The other two men in the car are also on their cellphones! Ten minutes later I'm in the office reading my urgent email. In the taxi in Texas, going from the hotel to the factory, receiving phone calls from Scotland, California and headquarters in New Jersey. I'm sitting on the plane in Austin and the cellphone goes off, a supplier from Pennsylvania with some urgent problems. Once I got back to Newark Airport and switched my pager and phone back on, they both started beeping at me. Scotland and California again. It was too late to call Scotland, but I called the office in California only to be told that the guy who paged me had already left for the night, "Give him an hour, and call his home number."

Once I got home and kissed Carole and Dear Mom I sat down at the kitchen table, downloaded some more email, (I have over 240 unread messages) drank some coffee and then called California again.

Normally I would complain about this but the majority of the cellphone calls were important and enabled me to keep projects going without delays. Email is another story though, there should be a special box the writer can click on before he or she sends it which identifies it as CMA. What's CMA?

Simple, it is an acroynym for "Cover My Ass."

Now what really boggles my mind is the fact that I covered more miles in three days than Lewis and Clark did in three years. Back in 1780, it took three or four days to travel from Boston to Philadelphia. Perhaps in 200(?) more years when people will be able to "beam" themselves to cities around the world the Jet Age will seem archaic but it still is amazing to me to walk onto an airplane and fly thousands of miles in a few hours.
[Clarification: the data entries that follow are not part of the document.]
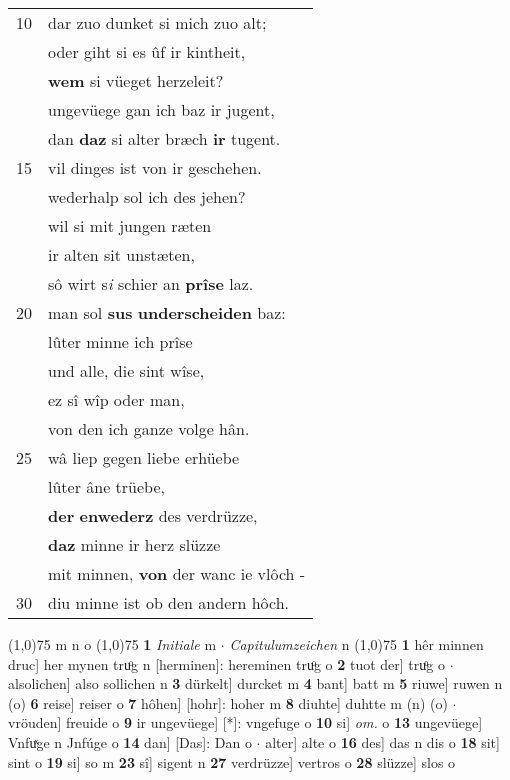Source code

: \documentclass[8pt,a4paper,notitlepage]{article}
\begin{document}
\begin{table}[ht]
\begin{minipage}[t]{0.5\linewidth}
\begin{tabular}{rl}
10 & dar zuo dunket si mich zuo alt;\\ 
 & oder giht si es ûf ir kintheit,\\ 
 & \textbf{wem} si vüeget herzeleit?\\ 
 & ungevüege gan ich baz ir jugent,\\ 
 & dan \textbf{daz} si alter bræch \textbf{ir} tugent.\\ 
15 & vil dinges ist von ir geschehen.\\ 
 & wederhalp sol ich des jehen?\\ 
 & wil si mit jungen ræten\\ 
 & ir alten sit unstæten,\\ 
 & sô wirt s\textit{i} schier an \textbf{prîse} laz.\\ 
20 & man sol \textbf{sus} \textbf{underscheiden} baz:\\ 
 & lûter minne ich prîse\\ 
 & und alle, die sint wîse,\\ 
 & ez sî wîp oder man,\\ 
 & von den ich ganze volge hân.\\ 
25 & wâ liep gegen liebe erhüebe\\ 
 & lûter âne trüebe,\\ 
 & \textbf{der} \textbf{enwederz} des verdrüzze,\\ 
 & \textbf{daz} minne ir herz slüzze\\ 
 & mit minnen, \textbf{von} der wanc ie vlôch -\\ 
30 & diu minne ist ob den andern hôch.\\ 
\end{tabular}
\scriptsize
\line(1,0){75} \newline
m n o \newline
\line(1,0){75} \newline
\textbf{1} \textit{Initiale} m   $\cdot$ \textit{Capitulumzeichen} n  \newline
\line(1,0){75} \newline
\textbf{1} hêr minnen druc] her mynen truͦg n [herminen]: hereminen truͦg o \textbf{2} tuot der] truͦg o  $\cdot$ alsolichen] also sollichen n \textbf{3} dürkelt] durcket m \textbf{4} bant] batt m \textbf{5} riuwe] ruwen n (o) \textbf{6} reise] reiser o \textbf{7} hôhen] [hohr]: hoher m \textbf{8} diuhte] duhtte m (n) (o)  $\cdot$ vröuden] freuide o \textbf{9} ir ungevüege] [*]: vngefuge o \textbf{10} si] \textit{om.} o \textbf{13} ungevüege] Vnfuͯge n Jnfúge o \textbf{14} dan] [Das]: Dan o  $\cdot$ alter] alte o \textbf{16} des] das n dis o \textbf{18} sit] sint o \textbf{19} si] so m \textbf{23} sî] sigent n \textbf{27} verdrüzze] vertros o \textbf{28} slüzze] slos o \newline
\end{minipage}
\end{table}
\end{document}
Don't get me wrong, I'm not new to flying, I've been around the world so many times I hate to think about the odds, I despise airports, Air France and Lufthansa.

I dislike Air France because their pilots all think they can fly through bad weather and Lufthansa because of one flight from Hong Kong to Frankfurt. We left Hong Kong on time and our route was to take us "east" passing over southern Asia, India, Iran, Turkey, out across the Mediterranean and then up the Adriatic coast of Italy, crossing over Switzerland into Deutschland. This was back in the Cold War days but after the revolution in Iran. We were flying business class but that didn't mean much, the stewardesses were rude and obnoxious, my boss, Antonio, was fuming at their lack of civility and cursing them in Italian.

Half way through the flight the pilot came on the PA system and announced that there might be a "technical problem" (see this was so long ago that people still used the word problem, nowadays we say "issue", to mask reality). He announced that if they could not clear the technical problem we would make a landing in Teheran, Iran to have it checked.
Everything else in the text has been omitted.